Also create a **Log Trace** Code node (id: `code-log-trace`) for debug-mode trace entries. This node:
- Checks `staticData.errorLog.debug.enabled` first; if false, passes data through unchanged
- If debug is enabled, increments `executionCount` and checks auto-disable at 100
- Stores trace entry in `staticData.errorLog.traces.buffer` (ring buffer, max 50)
- Trace entry fields: `id`, `correlationId`, `timestamp`, `executionId`, `event` (string: "sub-workflow-call" | "callback-routing"), `workflow`, `node`, `data` (object with input/output/duration or callbackData/routeTaken)
- Passes through all input data unchanged

**Positioning:** Place Log Trace at position [2600, -400].

These two nodes are NOT connected to anything yet -- they will be wired in Plan 02. They are standalone utility Code nodes that Plan 02 and Plan 03 will reference.

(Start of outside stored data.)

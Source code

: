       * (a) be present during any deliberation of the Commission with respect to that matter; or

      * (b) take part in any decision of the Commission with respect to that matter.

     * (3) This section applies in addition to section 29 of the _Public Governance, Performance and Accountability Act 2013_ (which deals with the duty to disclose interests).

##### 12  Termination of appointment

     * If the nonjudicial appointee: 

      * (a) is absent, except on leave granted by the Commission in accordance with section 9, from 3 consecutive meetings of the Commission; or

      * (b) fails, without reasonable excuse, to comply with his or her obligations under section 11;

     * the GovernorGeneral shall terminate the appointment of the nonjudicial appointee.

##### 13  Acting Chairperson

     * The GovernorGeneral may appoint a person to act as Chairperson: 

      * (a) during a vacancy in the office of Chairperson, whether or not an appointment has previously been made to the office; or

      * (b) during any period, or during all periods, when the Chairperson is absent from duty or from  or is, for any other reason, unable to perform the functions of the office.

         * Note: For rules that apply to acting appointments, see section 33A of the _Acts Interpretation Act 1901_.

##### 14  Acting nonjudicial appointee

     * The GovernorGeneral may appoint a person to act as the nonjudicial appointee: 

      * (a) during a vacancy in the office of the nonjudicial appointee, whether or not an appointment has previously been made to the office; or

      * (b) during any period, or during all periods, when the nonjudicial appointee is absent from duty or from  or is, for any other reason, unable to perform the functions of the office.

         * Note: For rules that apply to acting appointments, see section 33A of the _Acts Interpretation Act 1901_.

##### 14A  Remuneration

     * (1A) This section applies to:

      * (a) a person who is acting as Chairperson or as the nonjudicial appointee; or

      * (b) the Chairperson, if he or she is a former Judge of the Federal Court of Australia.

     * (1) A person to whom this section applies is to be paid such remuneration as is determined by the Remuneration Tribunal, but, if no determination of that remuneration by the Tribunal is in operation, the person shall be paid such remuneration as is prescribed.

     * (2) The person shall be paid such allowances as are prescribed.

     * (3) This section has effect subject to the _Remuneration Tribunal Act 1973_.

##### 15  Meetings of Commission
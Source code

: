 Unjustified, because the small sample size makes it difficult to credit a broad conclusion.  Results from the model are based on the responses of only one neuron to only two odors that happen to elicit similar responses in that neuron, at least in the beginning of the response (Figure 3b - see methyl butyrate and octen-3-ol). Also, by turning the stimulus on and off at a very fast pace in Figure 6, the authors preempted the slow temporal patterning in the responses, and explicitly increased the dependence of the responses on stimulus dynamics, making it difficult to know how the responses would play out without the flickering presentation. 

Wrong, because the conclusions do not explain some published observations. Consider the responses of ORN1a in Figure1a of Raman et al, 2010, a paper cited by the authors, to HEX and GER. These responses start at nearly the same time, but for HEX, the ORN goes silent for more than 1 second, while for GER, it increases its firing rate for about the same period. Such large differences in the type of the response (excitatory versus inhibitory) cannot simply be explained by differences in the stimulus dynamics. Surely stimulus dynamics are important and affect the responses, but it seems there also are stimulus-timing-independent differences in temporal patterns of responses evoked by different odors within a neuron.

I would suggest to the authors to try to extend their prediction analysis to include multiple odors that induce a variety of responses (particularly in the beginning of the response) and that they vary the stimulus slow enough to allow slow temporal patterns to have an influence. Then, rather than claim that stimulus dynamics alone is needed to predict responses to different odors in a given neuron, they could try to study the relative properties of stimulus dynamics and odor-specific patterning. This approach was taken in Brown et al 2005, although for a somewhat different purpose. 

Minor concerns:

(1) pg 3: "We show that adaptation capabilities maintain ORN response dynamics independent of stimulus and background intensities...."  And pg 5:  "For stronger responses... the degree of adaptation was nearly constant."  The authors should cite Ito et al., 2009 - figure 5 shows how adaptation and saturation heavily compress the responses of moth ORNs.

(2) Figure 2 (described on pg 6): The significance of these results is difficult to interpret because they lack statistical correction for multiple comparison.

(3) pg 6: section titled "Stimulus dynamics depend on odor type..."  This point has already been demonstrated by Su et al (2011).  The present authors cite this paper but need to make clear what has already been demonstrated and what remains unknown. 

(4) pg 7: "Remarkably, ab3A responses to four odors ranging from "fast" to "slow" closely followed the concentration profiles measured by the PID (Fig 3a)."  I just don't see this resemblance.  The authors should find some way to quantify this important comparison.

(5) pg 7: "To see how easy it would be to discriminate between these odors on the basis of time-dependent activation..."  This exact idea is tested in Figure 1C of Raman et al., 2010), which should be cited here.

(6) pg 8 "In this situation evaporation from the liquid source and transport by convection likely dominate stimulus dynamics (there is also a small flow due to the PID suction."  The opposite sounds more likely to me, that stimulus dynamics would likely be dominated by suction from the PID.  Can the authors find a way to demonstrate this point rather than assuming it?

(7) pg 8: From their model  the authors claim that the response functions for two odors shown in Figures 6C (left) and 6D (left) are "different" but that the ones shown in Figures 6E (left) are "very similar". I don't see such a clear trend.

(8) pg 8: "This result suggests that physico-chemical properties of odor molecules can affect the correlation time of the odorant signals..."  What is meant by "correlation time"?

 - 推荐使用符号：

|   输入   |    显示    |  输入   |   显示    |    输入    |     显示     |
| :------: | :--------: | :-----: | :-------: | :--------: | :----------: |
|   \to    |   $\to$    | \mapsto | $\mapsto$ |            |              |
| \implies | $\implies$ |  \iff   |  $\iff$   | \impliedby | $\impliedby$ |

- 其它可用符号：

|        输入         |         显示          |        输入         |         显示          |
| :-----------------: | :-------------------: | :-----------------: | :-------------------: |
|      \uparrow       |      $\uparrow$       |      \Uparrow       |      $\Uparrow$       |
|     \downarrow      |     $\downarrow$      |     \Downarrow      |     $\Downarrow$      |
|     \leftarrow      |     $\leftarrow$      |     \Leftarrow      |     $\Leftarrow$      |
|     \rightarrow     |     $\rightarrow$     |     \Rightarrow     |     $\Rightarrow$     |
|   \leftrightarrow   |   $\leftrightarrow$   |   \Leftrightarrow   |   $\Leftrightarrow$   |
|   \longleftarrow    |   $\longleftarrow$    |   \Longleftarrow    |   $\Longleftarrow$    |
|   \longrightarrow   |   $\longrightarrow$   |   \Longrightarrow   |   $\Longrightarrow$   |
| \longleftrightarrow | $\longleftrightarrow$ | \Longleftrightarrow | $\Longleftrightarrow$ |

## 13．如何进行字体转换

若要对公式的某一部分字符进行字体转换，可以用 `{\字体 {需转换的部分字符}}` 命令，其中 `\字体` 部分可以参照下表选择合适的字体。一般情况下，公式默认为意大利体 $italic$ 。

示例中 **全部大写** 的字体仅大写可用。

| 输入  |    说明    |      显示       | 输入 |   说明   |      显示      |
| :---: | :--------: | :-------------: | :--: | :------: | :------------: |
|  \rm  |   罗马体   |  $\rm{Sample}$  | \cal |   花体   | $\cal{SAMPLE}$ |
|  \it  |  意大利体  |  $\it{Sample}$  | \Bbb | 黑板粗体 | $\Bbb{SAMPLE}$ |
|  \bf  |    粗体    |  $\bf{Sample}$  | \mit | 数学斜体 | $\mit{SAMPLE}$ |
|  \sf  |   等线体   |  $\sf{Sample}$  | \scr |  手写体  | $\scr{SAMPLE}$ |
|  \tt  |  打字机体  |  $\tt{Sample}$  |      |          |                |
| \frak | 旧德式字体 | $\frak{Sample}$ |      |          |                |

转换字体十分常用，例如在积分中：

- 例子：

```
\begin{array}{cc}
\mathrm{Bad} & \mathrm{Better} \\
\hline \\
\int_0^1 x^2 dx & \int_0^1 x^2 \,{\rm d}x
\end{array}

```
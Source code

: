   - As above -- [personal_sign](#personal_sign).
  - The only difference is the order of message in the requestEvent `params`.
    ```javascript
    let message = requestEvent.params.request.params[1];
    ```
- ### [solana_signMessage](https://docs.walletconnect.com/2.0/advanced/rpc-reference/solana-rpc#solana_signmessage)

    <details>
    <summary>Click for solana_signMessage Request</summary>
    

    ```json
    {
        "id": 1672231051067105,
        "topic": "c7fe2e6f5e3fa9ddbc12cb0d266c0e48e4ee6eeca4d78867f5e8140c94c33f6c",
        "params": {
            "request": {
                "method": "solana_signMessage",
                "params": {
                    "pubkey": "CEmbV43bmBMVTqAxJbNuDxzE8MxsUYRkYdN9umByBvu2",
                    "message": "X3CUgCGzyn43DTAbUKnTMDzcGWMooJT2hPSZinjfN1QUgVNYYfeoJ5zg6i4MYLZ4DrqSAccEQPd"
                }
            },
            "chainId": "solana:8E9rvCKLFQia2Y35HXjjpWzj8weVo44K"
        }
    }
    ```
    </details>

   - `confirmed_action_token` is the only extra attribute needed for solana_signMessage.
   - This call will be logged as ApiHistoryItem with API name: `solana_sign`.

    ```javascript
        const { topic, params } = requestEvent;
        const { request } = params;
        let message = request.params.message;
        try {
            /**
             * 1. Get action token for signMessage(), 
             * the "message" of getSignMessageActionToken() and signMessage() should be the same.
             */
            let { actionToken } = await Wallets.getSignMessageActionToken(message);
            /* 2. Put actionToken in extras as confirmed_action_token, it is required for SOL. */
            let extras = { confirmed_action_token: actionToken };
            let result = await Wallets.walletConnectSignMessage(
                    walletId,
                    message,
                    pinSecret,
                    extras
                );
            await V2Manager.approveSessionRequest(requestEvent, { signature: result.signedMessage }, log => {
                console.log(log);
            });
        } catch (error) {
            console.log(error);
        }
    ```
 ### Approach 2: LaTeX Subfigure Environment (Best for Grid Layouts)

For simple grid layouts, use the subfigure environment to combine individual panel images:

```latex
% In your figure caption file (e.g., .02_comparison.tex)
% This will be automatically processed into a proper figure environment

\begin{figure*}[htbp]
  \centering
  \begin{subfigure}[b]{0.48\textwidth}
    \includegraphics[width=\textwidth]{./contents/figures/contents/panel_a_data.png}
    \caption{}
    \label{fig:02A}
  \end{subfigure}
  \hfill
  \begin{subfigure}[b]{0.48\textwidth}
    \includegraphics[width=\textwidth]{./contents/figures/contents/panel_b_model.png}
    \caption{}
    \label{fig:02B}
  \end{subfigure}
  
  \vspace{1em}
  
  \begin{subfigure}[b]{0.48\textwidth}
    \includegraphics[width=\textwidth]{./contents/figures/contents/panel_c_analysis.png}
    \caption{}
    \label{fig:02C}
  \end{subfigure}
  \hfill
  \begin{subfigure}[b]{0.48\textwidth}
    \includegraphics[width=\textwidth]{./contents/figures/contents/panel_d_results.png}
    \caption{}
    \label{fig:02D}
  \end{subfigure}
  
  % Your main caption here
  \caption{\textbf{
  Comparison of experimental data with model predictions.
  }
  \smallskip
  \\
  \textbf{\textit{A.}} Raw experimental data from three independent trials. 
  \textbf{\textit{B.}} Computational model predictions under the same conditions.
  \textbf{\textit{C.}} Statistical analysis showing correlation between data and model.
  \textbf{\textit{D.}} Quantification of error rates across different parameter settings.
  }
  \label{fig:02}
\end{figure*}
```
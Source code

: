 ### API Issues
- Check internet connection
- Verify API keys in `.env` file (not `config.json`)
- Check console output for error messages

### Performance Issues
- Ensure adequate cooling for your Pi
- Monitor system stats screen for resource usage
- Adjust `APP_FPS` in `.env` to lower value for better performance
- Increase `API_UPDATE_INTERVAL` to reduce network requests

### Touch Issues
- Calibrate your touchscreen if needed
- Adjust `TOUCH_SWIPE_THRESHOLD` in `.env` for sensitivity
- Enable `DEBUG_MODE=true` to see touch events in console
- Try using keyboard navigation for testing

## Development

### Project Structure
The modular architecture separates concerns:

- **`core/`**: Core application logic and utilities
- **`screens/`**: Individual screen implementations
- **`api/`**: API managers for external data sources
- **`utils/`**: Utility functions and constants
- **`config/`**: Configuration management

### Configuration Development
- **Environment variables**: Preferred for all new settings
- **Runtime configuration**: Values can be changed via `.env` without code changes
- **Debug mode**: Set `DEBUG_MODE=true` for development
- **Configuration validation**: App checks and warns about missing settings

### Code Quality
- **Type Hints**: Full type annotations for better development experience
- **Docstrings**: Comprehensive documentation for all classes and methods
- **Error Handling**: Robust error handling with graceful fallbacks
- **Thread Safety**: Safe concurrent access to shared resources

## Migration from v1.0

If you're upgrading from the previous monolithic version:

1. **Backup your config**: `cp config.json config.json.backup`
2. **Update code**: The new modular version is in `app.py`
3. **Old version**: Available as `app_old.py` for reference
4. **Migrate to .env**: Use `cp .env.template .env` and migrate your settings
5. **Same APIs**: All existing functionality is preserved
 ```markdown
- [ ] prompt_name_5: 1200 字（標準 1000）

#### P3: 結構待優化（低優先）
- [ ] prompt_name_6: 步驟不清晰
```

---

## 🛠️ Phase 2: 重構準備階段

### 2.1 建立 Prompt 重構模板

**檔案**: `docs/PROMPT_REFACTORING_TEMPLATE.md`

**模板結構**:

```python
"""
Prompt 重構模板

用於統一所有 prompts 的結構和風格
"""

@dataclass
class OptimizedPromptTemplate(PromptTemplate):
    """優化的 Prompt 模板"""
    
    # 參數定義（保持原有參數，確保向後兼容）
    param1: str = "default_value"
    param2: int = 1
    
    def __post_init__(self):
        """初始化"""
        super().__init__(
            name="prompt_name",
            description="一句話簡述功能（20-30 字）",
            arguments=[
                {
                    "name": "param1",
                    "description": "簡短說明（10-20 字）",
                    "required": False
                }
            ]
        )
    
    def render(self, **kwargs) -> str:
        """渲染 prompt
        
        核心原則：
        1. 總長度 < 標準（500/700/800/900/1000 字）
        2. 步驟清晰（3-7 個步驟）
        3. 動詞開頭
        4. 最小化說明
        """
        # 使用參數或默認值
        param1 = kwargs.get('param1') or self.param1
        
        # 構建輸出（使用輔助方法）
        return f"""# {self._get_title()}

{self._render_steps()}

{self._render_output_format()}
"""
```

Node count impact: +2 new nodes (total now 172 including Task 1's additions).
  </action>
  <verify>
    - Parse `n8n-workflow.json` to verify:
      1. Log Error node exists (id: `code-log-error`) with type `n8n-nodes-base.code`
      2. Log Trace node exists (id: `code-log-trace`) with type `n8n-nodes-base.code`
      3. Log Error's jsCode contains `$getWorkflowStaticData`, `MAX_ERRORS = 50`, `buffer.push`, `buffer.shift`
      4. Log Trace's jsCode contains `debug.enabled` check and auto-disable at 100
      5. Total node count is 172
      6. Both nodes have no incoming or outgoing connections (standalone)
  </verify>
  <done>
    Log Error and Log Trace utility nodes exist in the main workflow with correct ring buffer logic, field truncation, and auto-disable. They are ready to be wired by Plan 02 and Plan 03.
  </done>
</task>

</tasks>

<verification>
1. `python3 -c "import json; wf=json.load(open('n8n-workflow.json')); print(len(wf['nodes']))"` returns 172
2. Keyword Router has outputs for errors, clear-errors, debug, trace
3. All 4 hidden commands handled in Process Debug Command code
4. Log Error and Log Trace utility nodes exist and are unconnected
5. No changes to Show Menu text (commands remain hidden)
6. All new nodes use correct n8n typeVersion and credential references
</verification>

<success_criteria>
- Main workflow has 172 nodes (168 + 4 new)
- Ring buffer infrastructure initialized in workflow static data
- /errors, /clear-errors, /debug, /trace commands routed and handled
- Log Error and Log Trace utility nodes ready for wiring
- No regression to existing functionality
</success_criteria>

<output>
After completion, create `.planning/phases/10.2-better-logging-and-log-management/10.2-01-SUMMARY.md`
</output>